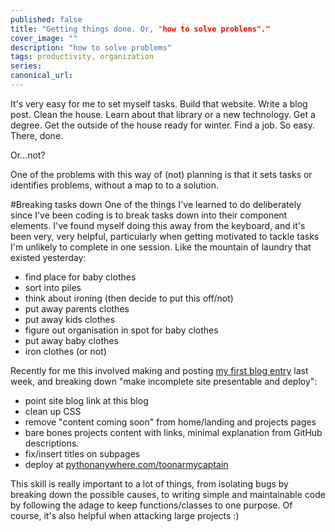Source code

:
 ```yaml
---
published: false
title: "Getting things done. Or, "how to solve problems"."
cover_image: ""
description: "how to solve problems"
tags: productivity, organization
series:
canonical_url:
---
```


It's very easy for me to set myself tasks. Build that website. Write a blog post. Clean the house. Learn about that library or a new technology. Get a degree. Get the outside of the house ready for winter. Find a job. So easy. There, done. 

Or...not? 

One of the problems with this way of (not) planning is that it sets tasks or identifies problems, without a map to to a solution.

#Breaking tasks down
One of the things I've learned to do deliberately since I've been coding is to break tasks down into their component elements. I've found myself doing this away from the keyboard, and it's been very, very helpful, particularly when getting motivated to tackle tasks I'm unlikely to complete in one session. Like the mountain of laundry that existed yesterday: 
  - find place for baby clothes
  - sort into piles
  - think about ironing (then decide to put this off/not)
  - put away parents clothes
  - put away kids clothes 
  - figure out organisation in spot for baby clothes
  - put away baby clothes
  - iron clothes (or not)

Recently for me this involved making and posting [my first blog entry](https://dev.to/toonarmycaptain/hello-world-ke6) last week, and breaking down "make incomplete site presentable and deploy":
 - point site blog link at this blog
 - clean up CSS
 - remove "content coming soon" from home/landing and projects pages
 - bare bones projects content with links, minimal explanation from GitHub descriptions.
 - fix/insert titles on subpages
 - deploy at [pythonanywhere.com/toonarmycaptain](https://toonarmycaptain.pythonanywhere.com/home/)


This skill is really important to a lot of things, from isolating bugs by breaking down the possible causes, to writing simple and maintainable code by following the adage to keep functions/classes to one purpose. Of course, it's also helpful when attacking large projects :)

AIM OF THE TASK:
What is the number of lines in the records that contain "tasks"? State that number alone.

ANSWER TO THE EXERCISE:
4